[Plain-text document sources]
══════════════════════════════
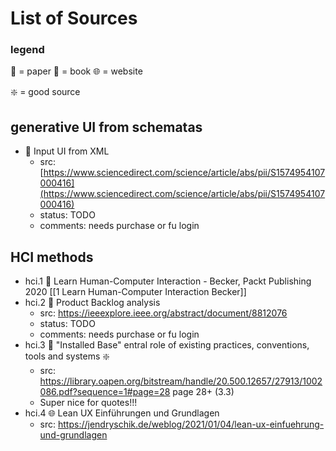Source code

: # List of Sources

### legend
📄 = paper
📕 = book
🌐 = website

 ❇️ = good source
 
## generative UI from schematas
- 📄 Input UI from XML
	- src: [https://www.sciencedirect.com/science/article/abs/pii/S1574954107000416](https://www.sciencedirect.com/science/article/abs/pii/S1574954107000416)
	- status: TODO
	- comments: needs purchase or fu login

## HCI methods
- hci.1 📕 Learn Human-Computer Interaction - Becker, Packt Publishing 2020 [[1 Learn Human-Computer Interaction Becker]]
- hci.2 📄 Product Backlog analysis
	- src: https://ieeexplore.ieee.org/abstract/document/8812076 
	- status: TODO
	- comments: needs purchase or fu login
- hci.3 📕 "Installed Base" entral role of existing practices, conventions, tools and systems ❇️
	- src: https://library.oapen.org/bitstream/handle/20.500.12657/27913/1002086.pdf?sequence=1#page=28 page 28+ (3.3)
	- Super nice for quotes!!!
- hci.4 🌐 Lean UX Einführungen und Grundlagen
	- src: https://jendryschik.de/weblog/2021/01/04/lean-ux-einfuehrung-und-grundlagen 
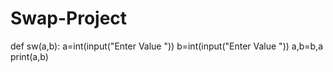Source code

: # Swap-Project
def sw(a,b):
    a=int(input("Enter Value  "))
    b=int(input("Enter Value  "))
    a,b=b,a
    print(a,b)
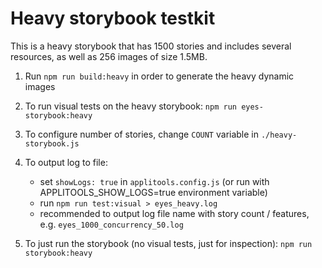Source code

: # Heavy storybook testkit

This is a heavy storybook that has 1500 stories and includes several resources, as well as 256 images of size 1.5MB.

1. Run `npm run build:heavy` in order to generate the heavy dynamic images

1. To run visual tests on the heavy storybook: `npm run eyes-storybook:heavy`

1. To configure number of stories, change `COUNT` variable in `./heavy-storybook.js`

1. To output log to file:
    * set `showLogs: true` in `applitools.config.js` (or run with APPLITOOLS_SHOW_LOGS=true environment variable)
    * run `npm run test:visual > eyes_heavy.log`
    * recommended to output log file name with story count / features, e.g. `eyes_1000_concurrency_50.log`

1. To just run the storybook (no visual tests, just for inspection): `npm run storybook:heavy`
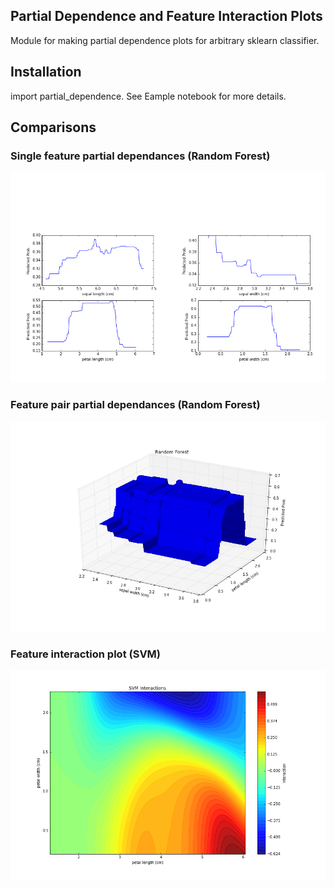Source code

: ## Partial Dependence and Feature Interaction Plots

Module for making partial dependence plots for arbitrary sklearn classifier. 

## Installation

import partial_dependence. See Eample notebook for more details. 

## Comparisons

### Single feature partial dependances (Random Forest)
![Alt text](Random_forest_single_partial_dependence_plots.png)

### Feature pair partial dependances (Random Forest)
![Alt text](Random_forest_2d_partial_dependence_plot.png)

### Feature interaction plot (SVM)
![Alt text](SVM_interaction_plot.png)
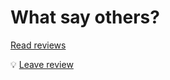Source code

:# What say others?

[Read reviews](https://business.google.com/n/15875269587663617943/reviews?fid=12761006536311630124&trk=https%3A%2F%2Fnotifications.google.com%2Fg%2Fp%2FAD-FnEz83IJlclq5EtuJB-rQL354s4hxRXeYeDIZtIfNmy1Qihc2oI5NP1Vim5vak_1HQL5srudd58k1d6-XpdINbHQQyUkQdSzvGs4)

💡 [Leave review](https://g.page/r/CSzpSoXVMxixEAE/review)
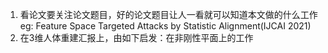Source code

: 1. 看论文要关注论文题目，好的论文题目让人一看就可以知道本文做的什么工作  
eg: Feature Space Targeted Attacks by Statistic Alignment(IJCAI 2021)
2. 在3维人体重建汇报上，由如下启发：在非刚性平面上的工作
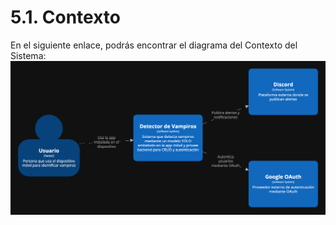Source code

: # 5.1. Contexto

En el siguiente enlace, podrás encontrar el diagrama del Contexto del Sistema:
![Contexto del Sistema](structurizr-SystemContext-001.png)
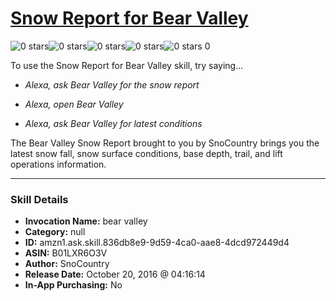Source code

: # [Snow Report for Bear Valley](http://alexa.amazon.com/#skills/amzn1.ask.skill.836db8e9-9d59-4ca0-aae8-4dcd972449d4)
![0 stars](../../images/ic_star_border_black_18dp_1x.png)![0 stars](../../images/ic_star_border_black_18dp_1x.png)![0 stars](../../images/ic_star_border_black_18dp_1x.png)![0 stars](../../images/ic_star_border_black_18dp_1x.png)![0 stars](../../images/ic_star_border_black_18dp_1x.png) 0

To use the Snow Report for Bear Valley skill, try saying...

* *Alexa, ask Bear Valley for the snow report*

* *Alexa, open Bear Valley*

* *Alexa, ask Bear Valley for latest conditions*

The Bear Valley Snow Report brought to you by SnoCountry brings you the latest snow fall, snow surface conditions,  base depth, trail, and lift operations information.

***

### Skill Details

* **Invocation Name:** bear valley
* **Category:** null
* **ID:** amzn1.ask.skill.836db8e9-9d59-4ca0-aae8-4dcd972449d4
* **ASIN:** B01LXR6O3V
* **Author:** SnoCountry
* **Release Date:** October 20, 2016 @ 04:16:14
* **In-App Purchasing:** No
══════════════════════════════
● **Exercise aim**
Which lines in the data above hold the string "latest"? Show each one.

● **Response box**
* *Alexa, ask Bear Valley for latest conditions*
The Bear Valley Snow Report brought to you by SnoCountry brings you the latest snow fall, snow surface conditions,  base depth, trail, and lift operations information.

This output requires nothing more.